Agriculture markets, always volatile and opaque, are now facing a powerful combination of forces that accentuate those traits at a time when food – how it’s produced, who consumes it and how it trades – is under ever greater scrutiny.
The market was already shifting from a hub-based structure to a more decentralized market of markets, driven by underlying conditions. On top of that is the combined impact of economic, environmental, governmental and other forces that are creating new levels of volatility, opacity and risk in the agriculture market.
The magnitude of change means prior methods of managing risk and monitoring the market have become obsolete. There’s now a premium on independent market and price intelligence that enables participants to adapt to a changing environment.
The immediate challenge is not the long-term dynamics, where modest growth in cropland is offset by continued gains in crop yields. A growing population and an expected increase in calorie intake per person combined with increasing demand for biofuels to support sustainable transportation will result in growing pressure on the agriculture market to feed mouths and machines, even with yield growth.
The immediate challenge is the short-term dynamics that affect the market now and decrease the ability for traders to rely on outmoded models or methods to understand, or price, the market.

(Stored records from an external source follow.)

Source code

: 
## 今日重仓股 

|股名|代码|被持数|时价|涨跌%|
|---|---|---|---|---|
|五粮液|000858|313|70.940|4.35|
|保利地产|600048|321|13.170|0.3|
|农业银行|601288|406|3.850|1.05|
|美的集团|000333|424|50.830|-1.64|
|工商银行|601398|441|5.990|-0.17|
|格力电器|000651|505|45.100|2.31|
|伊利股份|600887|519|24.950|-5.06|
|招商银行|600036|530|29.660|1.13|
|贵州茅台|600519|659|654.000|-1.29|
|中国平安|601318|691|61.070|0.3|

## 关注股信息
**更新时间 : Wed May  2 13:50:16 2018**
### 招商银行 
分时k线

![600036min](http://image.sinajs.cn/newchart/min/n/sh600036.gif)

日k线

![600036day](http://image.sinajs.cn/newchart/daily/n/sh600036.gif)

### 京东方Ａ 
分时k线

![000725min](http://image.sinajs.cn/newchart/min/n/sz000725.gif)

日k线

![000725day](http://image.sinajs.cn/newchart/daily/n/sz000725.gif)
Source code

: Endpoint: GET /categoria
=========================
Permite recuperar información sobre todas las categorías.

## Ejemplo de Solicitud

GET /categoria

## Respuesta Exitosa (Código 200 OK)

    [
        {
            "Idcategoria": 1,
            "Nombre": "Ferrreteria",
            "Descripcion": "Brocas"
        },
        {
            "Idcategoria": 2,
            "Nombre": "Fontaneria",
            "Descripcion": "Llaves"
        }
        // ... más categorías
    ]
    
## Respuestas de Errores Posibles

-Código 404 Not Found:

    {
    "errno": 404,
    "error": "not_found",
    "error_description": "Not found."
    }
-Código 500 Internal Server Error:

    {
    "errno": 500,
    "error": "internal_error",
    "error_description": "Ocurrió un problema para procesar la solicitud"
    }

1. Bumpy Covid-19 recovery
Broader economic changes are taking place as nations seek to overcome the impacts of Covid-19. The combined effect of monetary policy and supply chain issues has increased inflationary pressures (5.3% food inflation in the US: Oct 20 to Oct 21). Transport and logistics bottlenecks are complicating delivery and causing material loss of produce that is creating a 5x increase in container costs. Inflationary pressures are also cascading to farmers who are seeing increased fertilizer costs driven by elevated input prices – creating margin pressure and influencing planting decisions. Monetary policy is changing in part to address inflation – the cost of money will increase across the globe and suppress agriculture prices in 2022. The result is that macro economics are having a sizable and specific impact on market volatility.
2. Russia’s uncertain tax regime
Evolving and unstable tax policy in Russia, along with broader changes in government policies, can significantly impact price and compel market participants to look elsewhere for trade.
3. China’s slowing growth rate
China’s economy, affected by the combined impact of significant debt, a possible real-estate bubble, and slowing growth, may significantly impact agriculture supply and demand.
4. Extreme weather
Severe and unseasonal weather is affecting yields and transport, from critically low rivers in Argentina, heavy rains in China and Germany, fires in Greece and the US, hurricanes, cyclones, and severe cold that are predictably causing unpredictability.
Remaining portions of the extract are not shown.